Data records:
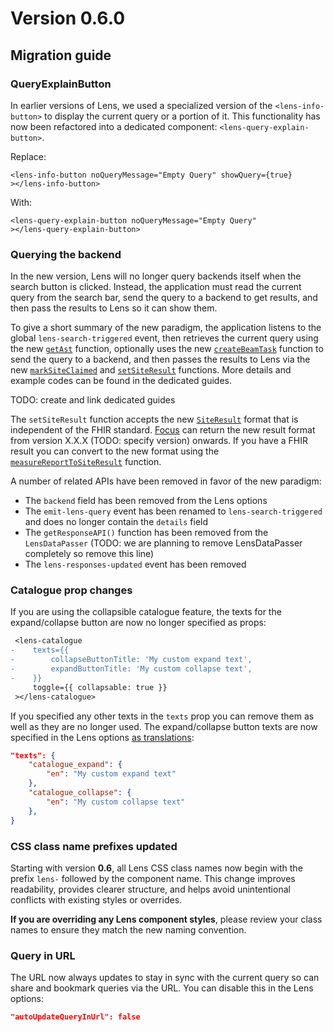 # Version 0.6.0

## Migration guide

### QueryExplainButton

In earlier versions of Lens, we used a specialized version of the `<lens-info-button>` to display the current query or a portion of it. This functionality has now been refactored into a dedicated component: `<lens-query-explain-button>`.

Replace:

```svelte
<lens-info-button noQueryMessage="Empty Query" showQuery={true}
></lens-info-button>
```

With:

```svelte
<lens-query-explain-button noQueryMessage="Empty Query"
></lens-query-explain-button>
```

### Querying the backend

In the new version, Lens will no longer query backends itself when the search button is clicked. Instead, the application must read the current query from the search bar, send the query to a backend to get results, and then pass the results to Lens so it can show them.

To give a short summary of the new paradigm, the application listens to the global `lens-search-triggered` event, then retrieves the current query using the new [`getAst`](https://samply.github.io/lens/docs/functions/getAst.html) function, optionally uses the new [`createBeamTask`](https://samply.github.io/lens/docs/functions/createBeamTask.html) function to send the query to a backend, and then passes the results to Lens via the new [`markSiteClaimed`](https://samply.github.io/lens/docs/functions/markSiteClaimed.html) and [`setSiteResult`](https://samply.github.io/lens/docs/functions/setSiteResult.html) functions. More details and example codes can be found in the dedicated guides.

TODO: create and link dedicated guides

The `setSiteResult` function accepts the new [`SiteResult`](https://samply.github.io/lens/docs/types/SiteResult.html) format that is independent of the FHIR standard. [Focus](https://github.com/samply/focus) can return the new result format from version X.X.X (TODO: specify version) onwards. If you have a FHIR result you can convert to the new format using the [`measureReportToSiteResult`](https://samply.github.io/lens/docs/functions/measureReportToSiteResult.html) function.

A number of related APIs have been removed in favor of the new paradigm:

- The `backend` field has been removed from the Lens options
- The `emit-lens-query` event has been renamed to `lens-search-triggered` and does no longer contain the `details` field
- The `getResponseAPI()` function has been removed from the `LensDataPasser` (TODO: we are planning to remove LensDataPasser completely so remove this line)
- The `lens-responses-updated` event has been removed

### Catalogue prop changes

If you are using the collapsible catalogue feature, the texts for the expand/collapse button are now no longer specified as props:

```diff
 <lens-catalogue
-    texts={{
-        collapseButtonTitle: 'My custom expand text',
-        expandButtonTitle: 'My custom collapse text',
-    }}
     toggle={{ collapsable: true }}
 ></lens-catalogue>
```

If you specified any other texts in the `texts` prop you can remove them as well as they are no longer used. The expand/collapse button texts are now specified in the Lens options [as translations](../guide/translations.md):

```json
"texts": {
    "catalogue_expand": {
        "en": "My custom expand text"
    },
    "catalogue_collapse": {
        "en": "My custom collapse text"
    },
}
```

### CSS class name prefixes updated

Starting with version **0.6**, all Lens CSS class names now begin with the prefix `lens-` followed by the component name.
This change improves readability, provides clearer structure, and helps avoid unintentional conflicts with existing styles or overrides.

**If you are overriding any Lens component styles**, please review your class names to ensure they match the new naming convention.

### Query in URL

The URL now always updates to stay in sync with the current query so can share and bookmark queries via the URL. You can disable this in the Lens options:

```json
"autoUpdateQueryInUrl": false
```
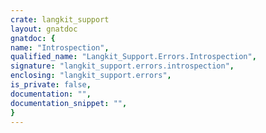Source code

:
 ```yaml
---
crate: langkit_support
layout: gnatdoc
gnatdoc: {
name: "Introspection",
qualified_name: "Langkit_Support.Errors.Introspection",
signature: "langkit_support.errors.introspection",
enclosing: "langkit_support.errors",
is_private: false,
documentation: "",
documentation_snippet: "",
}
---
```


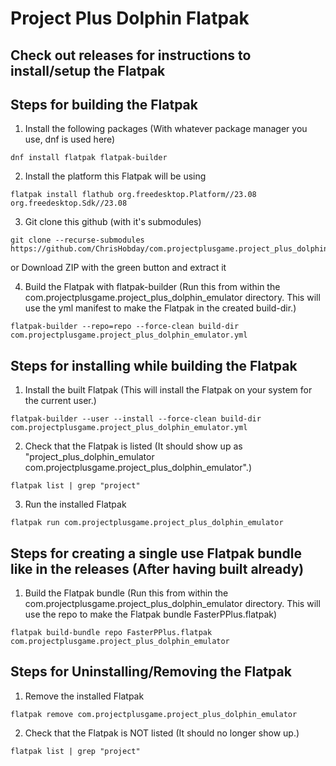 # Project Plus Dolphin Flatpak
## Check out releases for instructions to install/setup the Flatpak
## Steps for building the Flatpak
1) Install the following packages (With whatever package manager you use, dnf is used here)
```console
dnf install flatpak flatpak-builder
```
2) Install the platform this Flatpak will be using
```console
flatpak install flathub org.freedesktop.Platform//23.08 org.freedesktop.Sdk//23.08
```
3) Git clone this github (with it's submodules)
```console
git clone --recurse-submodules https://github.com/ChrisHobday/com.projectplusgame.project_plus_dolphin_emulator
```
or Download ZIP with the green button and extract it

4) Build the Flatpak with flatpak-builder (Run this from within the com.projectplusgame.project_plus_dolphin_emulator directory. This will use the yml manifest to make the Flatpak in the created build-dir.)
```console
flatpak-builder --repo=repo --force-clean build-dir com.projectplusgame.project_plus_dolphin_emulator.yml
```

## Steps for installing while building the Flatpak
1) Install the built Flatpak (This will install the Flatpak on your system for the current user.)
```console
flatpak-builder --user --install --force-clean build-dir com.projectplusgame.project_plus_dolphin_emulator.yml
```
2) Check that the Flatpak is listed (It should show up as "project_plus_dolphin_emulator   com.projectplusgame.project_plus_dolphin_emulator".)
```console
flatpak list | grep "project"
```
3) Run the installed Flatpak
```console
flatpak run com.projectplusgame.project_plus_dolphin_emulator
```

## Steps for creating a single use Flatpak bundle like in the releases (After having built already)
1) Build the Flatpak bundle (Run this from within the com.projectplusgame.project_plus_dolphin_emulator directory. This will use the repo to make the Flatpak bundle FasterPPlus.flatpak)
```console
flatpak build-bundle repo FasterPPlus.flatpak com.projectplusgame.project_plus_dolphin_emulator
```

## Steps for Uninstalling/Removing the Flatpak
1) Remove the installed Flatpak
```console
flatpak remove com.projectplusgame.project_plus_dolphin_emulator
```
2) Check that the Flatpak is NOT listed (It should no longer show up.)
```console
flatpak list | grep "project"
```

▶ [TASK DESCRIPTION]
Without the pictures, reproduce the entries exactly.

▶ [SOLVED EXERCISE]
 # Version 0.6.0

## Migration guide

### QueryExplainButton

In earlier versions of Lens, we used a specialized version of the `<lens-info-button>` to display the current query or a portion of it. This functionality has now been refactored into a dedicated component: `<lens-query-explain-button>`.

Replace:

```svelte
<lens-info-button noQueryMessage="Empty Query" showQuery={true}
></lens-info-button>
```

With:

```svelte
<lens-query-explain-button noQueryMessage="Empty Query"
></lens-query-explain-button>
```

### Querying the backend

In the new version, Lens will no longer query backends itself when the search button is clicked. Instead, the application must read the current query from the search bar, send the query to a backend to get results, and then pass the results to Lens so it can show them.

To give a short summary of the new paradigm, the application listens to the global `lens-search-triggered` event, then retrieves the current query using the new [`getAst`](https://samply.github.io/lens/docs/functions/getAst.html) function, optionally uses the new [`createBeamTask`](https://samply.github.io/lens/docs/functions/createBeamTask.html) function to send the query to a backend, and then passes the results to Lens via the new [`markSiteClaimed`](https://samply.github.io/lens/docs/functions/markSiteClaimed.html) and [`setSiteResult`](https://samply.github.io/lens/docs/functions/setSiteResult.html) functions. More details and example codes can be found in the dedicated guides.

TODO: create and link dedicated guides

The `setSiteResult` function accepts the new [`SiteResult`](https://samply.github.io/lens/docs/types/SiteResult.html) format that is independent of the FHIR standard. [Focus](https://github.com/samply/focus) can return the new result format from version X.X.X (TODO: specify version) onwards. If you have a FHIR result you can convert to the new format using the [`measureReportToSiteResult`](https://samply.github.io/lens/docs/functions/measureReportToSiteResult.html) function.

A number of related APIs have been removed in favor of the new paradigm:

- The `backend` field has been removed from the Lens options
- The `emit-lens-query` event has been renamed to `lens-search-triggered` and does no longer contain the `details` field
- The `getResponseAPI()` function has been removed from the `LensDataPasser` (TODO: we are planning to remove LensDataPasser completely so remove this line)
- The `lens-responses-updated` event has been removed

### Catalogue prop changes

If you are using the collapsible catalogue feature, the texts for the expand/collapse button are now no longer specified as props:

```diff
 <lens-catalogue
-    texts={{
-        collapseButtonTitle: 'My custom expand text',
-        expandButtonTitle: 'My custom collapse text',
-    }}
     toggle={{ collapsable: true }}
 ></lens-catalogue>
```

If you specified any other texts in the `texts` prop you can remove them as well as they are no longer used. The expand/collapse button texts are now specified in the Lens options [as translations](../guide/translations.md):

```json
"texts": {
    "catalogue_expand": {
        "en": "My custom expand text"
    },
    "catalogue_collapse": {
        "en": "My custom collapse text"
    },
}
```

### CSS class name prefixes updated

Starting with version **0.6**, all Lens CSS class names now begin with the prefix `lens-` followed by the component name.
This change improves readability, provides clearer structure, and helps avoid unintentional conflicts with existing styles or overrides.

**If you are overriding any Lens component styles**, please review your class names to ensure they match the new naming convention.

### Query in URL

The URL now always updates to stay in sync with the current query so can share and bookmark queries via the URL. You can disable this in the Lens options:

```json
"autoUpdateQueryInUrl": false
```
Source code

:
 ```yaml
---
crate: langkit_support
layout: gnatdoc
gnatdoc: {
name: "Introspection",
qualified_name: "Langkit_Support.Errors.Introspection",
signature: "langkit_support.errors.introspection",
enclosing: "langkit_support.errors",
is_private: false,
documentation: "",
documentation_snippet: "",
}
---
```


 # Project Plus Dolphin Flatpak
## Check out releases for instructions to install/setup the Flatpak
## Steps for building the Flatpak
1) Install the following packages (With whatever package manager you use, dnf is used here)
```console
dnf install flatpak flatpak-builder
```
2) Install the platform this Flatpak will be using
```console
flatpak install flathub org.freedesktop.Platform//23.08 org.freedesktop.Sdk//23.08
```
3) Git clone this github (with it's submodules)
```console
git clone --recurse-submodules https://github.com/ChrisHobday/com.projectplusgame.project_plus_dolphin_emulator
```
or Download ZIP with the green button and extract it

4) Build the Flatpak with flatpak-builder (Run this from within the com.projectplusgame.project_plus_dolphin_emulator directory. This will use the yml manifest to make the Flatpak in the created build-dir.)
```console
flatpak-builder --repo=repo --force-clean build-dir com.projectplusgame.project_plus_dolphin_emulator.yml
```

## Steps for installing while building the Flatpak
1) Install the built Flatpak (This will install the Flatpak on your system for the current user.)
```console
flatpak-builder --user --install --force-clean build-dir com.projectplusgame.project_plus_dolphin_emulator.yml
```
2) Check that the Flatpak is listed (It should show up as "project_plus_dolphin_emulator   com.projectplusgame.project_plus_dolphin_emulator".)
```console
flatpak list | grep "project"
```
3) Run the installed Flatpak
```console
flatpak run com.projectplusgame.project_plus_dolphin_emulator
```

## Steps for creating a single use Flatpak bundle like in the releases (After having built already)
1) Build the Flatpak bundle (Run this from within the com.projectplusgame.project_plus_dolphin_emulator directory. This will use the repo to make the Flatpak bundle FasterPPlus.flatpak)
```console
flatpak build-bundle repo FasterPPlus.flatpak com.projectplusgame.project_plus_dolphin_emulator
```

## Steps for Uninstalling/Removing the Flatpak
1) Remove the installed Flatpak
```console
flatpak remove com.projectplusgame.project_plus_dolphin_emulator
```
2) Check that the Flatpak is NOT listed (It should no longer show up.)
```console
flatpak list | grep "project"
```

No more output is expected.